How snowy conditions are impacting campus commuters

As more snow falls over UBC many commuters are seeing greater delays on their travels to and around campus.

While UBC cancelled classes for January 15, many staff members who work in essential services were still expected to head to work since the campus remained operating as normal.

According to a UBC media release published on January 13, the decision on whether or not to declare a snow day is debated among many representatives across campus, including UBC Building Operations, Safety and Risk Services, the Provost and Vice-President Academic's Office, Human Resources, Campus and Community Planning and Media Relations.

“Our first priority is student, faculty and staff safety. We also discuss current road conditions to campus, municipal road-clearing operations, weather forecasts, our facilities staff’s ability to clear the snow on campus and the transit situation,” said Pam Ratner, vice-provost and associate vice-president.

Despite these processes, many still commented that campus roads and sidewalks were blocked and icy.

r/UBC user sushi-suspect wrote that in the Acadia/Fairview area “the lack of snow removal and ice prevention is really not great.

“UBC has salt at the commonsblock that we can get for outside our units, but the "streets" are poorly cleared. They have golf cart plows that come through but they almost make things worse when the underlying layer is ice,” they added.

UBC Building Operations’ Campus Snow and Ice Management Plan has a map to identify primary roads and sidewalks for priority snow clearing.
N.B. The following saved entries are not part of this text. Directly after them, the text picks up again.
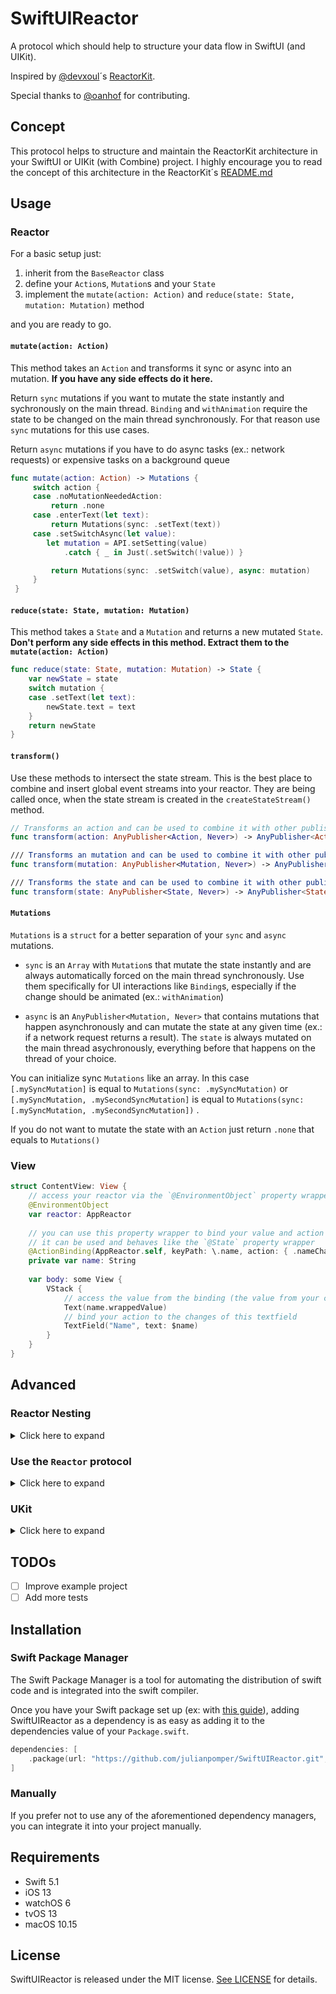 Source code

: # SwiftUIReactor

A protocol which should help to structure your data flow in SwiftUI (and UIKit).

Inspired by [@devxoul](https://github.com/devxoul)´s [ReactorKit](https://www.github.com/ReactorKit/ReactorKit).

Special thanks to [@oanhof](https://github.com/oanhof) for contributing.

## Concept

This protocol helps to structure and maintain the ReactorKit architecture in your SwiftUI or UIKit (with Combine) project.
I highly encourage you to read the concept of this architecture in the ReactorKit´s [README.md](https://github.com/ReactorKit/ReactorKit#basic-concept)

## Usage

### Reactor

For a basic setup just:

1. inherit from the `BaseReactor` class
2. define your `Action`s, `Mutation`s and your `State`
3. implement the `mutate(action: Action)` and `reduce(state: State, mutation: Mutation)` method

and you are ready to go.

#### `mutate(action: Action)`
This method takes an `Action` and transforms it sync or async into an mutation.
**If you have any side effects do it here.**

Return `sync` mutations if you want to mutate the state instantly
and sychronously on the main thread.  `Binding` and `withAnimation` require the state to be changed
on the main thread synchronously. For that reason use `sync` mutations for
this use cases.


Return `async` mutations if you have to do async tasks (ex.: network requests)
or expensive tasks on a background queue

```swift
func mutate(action: Action) -> Mutations {
     switch action {
     case .noMutationNeededAction:
         return .none
     case .enterText(let text):
         return Mutations(sync: .setText(text))
     case .setSwitchAsync(let value):
        let mutation = API.setSetting(value)
            .catch { _ in Just(.setSwitch(!value)) }

         return Mutations(sync: .setSwitch(value), async: mutation)
     }
 }
 ```
 
 #### `reduce(state: State, mutation: Mutation)`
 This method takes a `State` and a `Mutation` and returns a new mutated `State`.
 **Don't perform any side effects in this method. Extract them to the `mutate(action: Action)`**
 
 ```swift
 func reduce(state: State, mutation: Mutation) -> State {
     var newState = state
     switch mutation {
     case .setText(let text):
         newState.text = text
     }
     return newState
 }
 ```
 
 #### `transform()`
 Use these methods to intersect the state stream. This is the best place to combine and insert global event streams into your reactor.
They are being called once, when the state stream is created in the `createStateStream()` method.
 
 ```swift
 // Transforms an action and can be used to combine it with other publishers.
 func transform(action: AnyPublisher<Action, Never>) -> AnyPublisher<Action, Never>
 
 /// Transforms an mutation and can be used to combine it with other publishers.
 func transform(mutation: AnyPublisher<Mutation, Never>) -> AnyPublisher<Mutation, Never>
 
 /// Transforms the state and can be used to combine it with other publishers.
 func transform(state: AnyPublisher<State, Never>) -> AnyPublisher<State, Never>
 ```

#### `Mutations`

`Mutations` is a `struct` for a better separation of your `sync` and `async` mutations.

- `sync` is an `Array` with `Mutation`s that mutate the state instantly and are always automatically forced on the main thread synchronously. Use them specifically for UI interactions like `Binding`s, especially if the change should be animated (ex.: `withAnimation`)

- `async` is an `AnyPublisher<Mutation, Never>` that contains mutations that happen asynchronously and can mutate the state at any given time (ex.: if a network request returns a result). The `state` is always mutated on the main thread asychronously, everything before that happens on the thread of your choice.

You can initialize sync `Mutations` like an array. In this case `[.mySyncMutation]` is equal to `Mutations(sync: .mySyncMutation)` or  `[.mySyncMutation, .mySecondSyncMutation]`  is equal to `Mutations(sync: [.mySyncMutation, .mySecondSyncMutation])` .

If you do not want to mutate the state with an `Action` just return `.none` that equals to `Mutations()`


### View

```swift
struct ContentView: View {
    // access your reactor via the `@EnvironmentObject` property wrapper
    @EnvironmentObject
    var reactor: AppReactor
    
    // you can use this property wrapper to bind your value and action
    // it can be used and behaves like the `@State` property wrapper
    @ActionBinding(AppReactor.self, keyPath: \.name, action: { .nameChanged($0) })
    private var name: String
    
    var body: some View {
        VStack {
            // access the value from the binding (the value from your current state)
            Text(name.wrappedValue)
            // bind your action to the changes of this textfield
            TextField("Name", text: $name)
        }
    }
}
```

## Advanced

### Reactor Nesting

<details>
<summary>Click here to expand</summary>

It is also possible to split your logic into different reactors but also ensure a single source of truth by nesting reactors in your states.
In this case you have to trigger  `objectWillChange` manually.

```swift
    public init() {
        // The parent reactor is not being notified about changes if the state contains a reference type.
        // An `ObservableObject` conforms to `AnyObject` so it cannot be a value type (struct)
        // For this reason you have to trigger the changes yourself, if you want a nested reactor
        state.subReactor
            .objectWillChange
            .sink(receiveValue: { [unowned self] _ in
                self.objectWillChange.send()
            })
            .store(in: &cancellables)
    }
}
```
</details>

### Use the `Reactor` protocol

<details>
<summary>Click here to expand</summary>

If you do not want to inherit the `BaseReactor` class, you can also implement the `Reactor` protocol on your own.
    
1. add all necessary propeties
2. add `@Published` to your state property
3. call the `createStateStream()` method (ex.: in your `init()`)
    
This is the implementation of the `BaseReactor`:
    
```swift
    /// A base class that can be used to simplify
    /// the implementation of the `Reactor` protocol.
    ///
    /// It adds all necessary properties and calls the `createStateStream` function for you
    open class BaseReactor<Action, Mutation, State>: Reactor {
        
        public let action = PassthroughSubject<Action, Never>()
        
        public let mutation = PassthroughSubject<Mutation, Never>()
        
        @Published
        public var state: State
        
        public var cancellables = Set<AnyCancellable>()
        
        public init(initialState: State) {
            state = initialState
            createStateStream()
        }
        
        open func mutate(action: Action) -> Mutations<Mutation> {
            .none
        }
        
        open func reduce(state: State, mutation: Mutation) -> State {
            state
        }
        
        open func transform(action: AnyPublisher<Action, Never>) -> AnyPublisher<Action, Never> {
            action
        }
        
        open func transform(mutation: AnyPublisher<Mutation, Never>) -> AnyPublisher<Mutation, Never> {
            mutation
        }
        
        open func transform(state: AnyPublisher<State, Never>) -> AnyPublisher<State, Never> {
            state
        }
    }
```
</details>


### UKit

<details>
<summary>Click here to expand</summary>

Add UIKit Usage

</details>

## TODOs
- [ ] Improve example project
- [ ] Add more tests

## Installation

### Swift Package Manager

The Swift Package Manager is a tool for automating the distribution of swift code and is integrated into the swift compiler.

Once you have your Swift package set up (ex: with [this guide](https://developer.apple.com/documentation/xcode/adding_package_dependencies_to_your_app)), adding SwiftUIReactor as a dependency is as easy as adding it to the dependencies value of your `Package.swift`.

```swift
dependencies: [
    .package(url: "https://github.com/julianpomper/SwiftUIReactor.git", from: "1.0.0")
]
```

### Manually

If you prefer not to use any of the aforementioned dependency managers, you can integrate it into your project manually.


## Requirements

* Swift 5.1
* iOS 13
* watchOS 6
* tvOS 13
* macOS 10.15


## License

SwiftUIReactor is released under the MIT license. [See LICENSE](https://github.com/julianpomper/SwiftUIReactor/blob/master/LICENSE) for details.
But roads leading into campus including Southwest Marine Drive and Chancellor Boulevard are identified as being outside of UBC’s jurisdiction.

Transit to UBC also saw multiple delays on January 13, 14 and 15. According to a report from CTV Vancouver, TransLink announced over 140 bus service alerts on January 15 alone.

“During snow conditions, we ask customers to build in some additional travel time and stay up-to-date with transit alerts,” said TransLink spokesperson Ben Murphy. “Given we are running snow level service, students may experience longer than usual wait times on some parts of the system.”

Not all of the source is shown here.